I keep on trying to figure out George Bush’s problem?  The man talks of his faith and of his compassionate conservatism (now there is an oxymoron) and yet he lacks the basic instincts one would expect of someone so committed.  I think the answer may actually be quite simple.  Bush has never in his life experienced lack of resources much less any substantial discomfort.  John Kerry may have grown up in relative affluence, but at least he experienced the down and dirty in Viet Nam.

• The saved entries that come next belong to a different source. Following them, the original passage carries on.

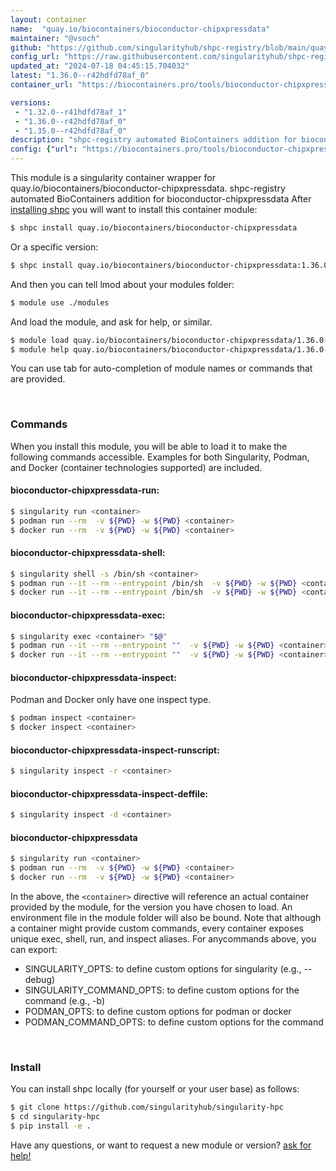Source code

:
 ```yaml
---
layout: container
name:  "quay.io/biocontainers/bioconductor-chipxpressdata"
maintainer: "@vsoch"
github: "https://github.com/singularityhub/shpc-registry/blob/main/quay.io/biocontainers/bioconductor-chipxpressdata/container.yaml"
config_url: "https://raw.githubusercontent.com/singularityhub/shpc-registry/main/quay.io/biocontainers/bioconductor-chipxpressdata/container.yaml"
updated_at: "2024-07-18 04:45:15.704032"
latest: "1.36.0--r42hdfd78af_0"
container_url: "https://biocontainers.pro/tools/bioconductor-chipxpressdata"

versions:
 - "1.32.0--r41hdfd78af_1"
 - "1.36.0--r42hdfd78af_0"
 - "1.35.0--r42hdfd78af_0"
description: "shpc-registry automated BioContainers addition for bioconductor-chipxpressdata"
config: {"url": "https://biocontainers.pro/tools/bioconductor-chipxpressdata", "maintainer": "@vsoch", "description": "shpc-registry automated BioContainers addition for bioconductor-chipxpressdata", "latest": {"1.36.0--r42hdfd78af_0": "sha256:25b5d7a1b89137a62609715adbd0d4ce45f3608cba33eda391caf4324b9209ce"}, "tags": {"1.32.0--r41hdfd78af_1": "sha256:82d1ce53d58e1ef8a884c19d719d46302e1b22272dc6bd7222fbfed48cd49ee0", "1.36.0--r42hdfd78af_0": "sha256:25b5d7a1b89137a62609715adbd0d4ce45f3608cba33eda391caf4324b9209ce", "1.35.0--r42hdfd78af_0": "sha256:276059e2475ce92f529967d4df3bfc13caee58c7d893cfaa336bc144713ffedb"}, "docker": "quay.io/biocontainers/bioconductor-chipxpressdata"}
---
```


This module is a singularity container wrapper for quay.io/biocontainers/bioconductor-chipxpressdata.
shpc-registry automated BioContainers addition for bioconductor-chipxpressdata
After [installing shpc](#install) you will want to install this container module:


```bash
$ shpc install quay.io/biocontainers/bioconductor-chipxpressdata
```

Or a specific version:

```bash
$ shpc install quay.io/biocontainers/bioconductor-chipxpressdata:1.36.0--r42hdfd78af_0
```

And then you can tell lmod about your modules folder:

```bash
$ module use ./modules
```

And load the module, and ask for help, or similar.

```bash
$ module load quay.io/biocontainers/bioconductor-chipxpressdata/1.36.0--r42hdfd78af_0
$ module help quay.io/biocontainers/bioconductor-chipxpressdata/1.36.0--r42hdfd78af_0
```

You can use tab for auto-completion of module names or commands that are provided.

<br>

### Commands

When you install this module, you will be able to load it to make the following commands accessible.
Examples for both Singularity, Podman, and Docker (container technologies supported) are included.

#### bioconductor-chipxpressdata-run:

```bash
$ singularity run <container>
$ podman run --rm  -v ${PWD} -w ${PWD} <container>
$ docker run --rm  -v ${PWD} -w ${PWD} <container>
```

#### bioconductor-chipxpressdata-shell:

```bash
$ singularity shell -s /bin/sh <container>
$ podman run --it --rm --entrypoint /bin/sh  -v ${PWD} -w ${PWD} <container>
$ docker run --it --rm --entrypoint /bin/sh  -v ${PWD} -w ${PWD} <container>
```

#### bioconductor-chipxpressdata-exec:

```bash
$ singularity exec <container> "$@"
$ podman run --it --rm --entrypoint ""  -v ${PWD} -w ${PWD} <container> "$@"
$ docker run --it --rm --entrypoint ""  -v ${PWD} -w ${PWD} <container> "$@"
```

#### bioconductor-chipxpressdata-inspect:

Podman and Docker only have one inspect type.

```bash
$ podman inspect <container>
$ docker inspect <container>
```

#### bioconductor-chipxpressdata-inspect-runscript:

```bash
$ singularity inspect -r <container>
```

#### bioconductor-chipxpressdata-inspect-deffile:

```bash
$ singularity inspect -d <container>
```



#### bioconductor-chipxpressdata

```bash
$ singularity run <container>
$ podman run --rm  -v ${PWD} -w ${PWD} <container>
$ docker run --rm  -v ${PWD} -w ${PWD} <container>
```


In the above, the `<container>` directive will reference an actual container provided
by the module, for the version you have chosen to load. An environment file in the
module folder will also be bound. Note that although a container
might provide custom commands, every container exposes unique exec, shell, run, and
inspect aliases. For anycommands above, you can export:

 - SINGULARITY_OPTS: to define custom options for singularity (e.g., --debug)
 - SINGULARITY_COMMAND_OPTS: to define custom options for the command (e.g., -b)
 - PODMAN_OPTS: to define custom options for podman or docker
 - PODMAN_COMMAND_OPTS: to define custom options for the command

<br>

### Install

You can install shpc locally (for yourself or your user base) as follows:

```bash
$ git clone https://github.com/singularityhub/singularity-hpc
$ cd singularity-hpc
$ pip install -e .
```

Have any questions, or want to request a new module or version? [ask for help!](https://github.com/singularityhub/singularity-hpc/issues)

The problem with all the rich people whom we now have in government is not that they have money or even that it takes so much to play the game these days.  That’s an issue for election reform.  The problem is that they have no idea about how the vast majority of people live, the problems they face and their way of survival which so often is, of necessity, taking it one agonizing day at a time.  That it is time for new leadership is to state the obvious.  In thinking about what kind of president we need, perhaps it should be someone who at least started out poor.  Bill Clinton, no less political than Bush, didn’t have delayed reactions and, while he is not the only one, John Edwards probably wouldn’t have either.  Both, now well off, started with nothing.  Obviously, even the born rich can have compassion and good instincts (there are many examples) but having known struggle is not a bad thing to have on a presidential wannabe’s resume.  How did they put it back in the old days? “Power to the people.”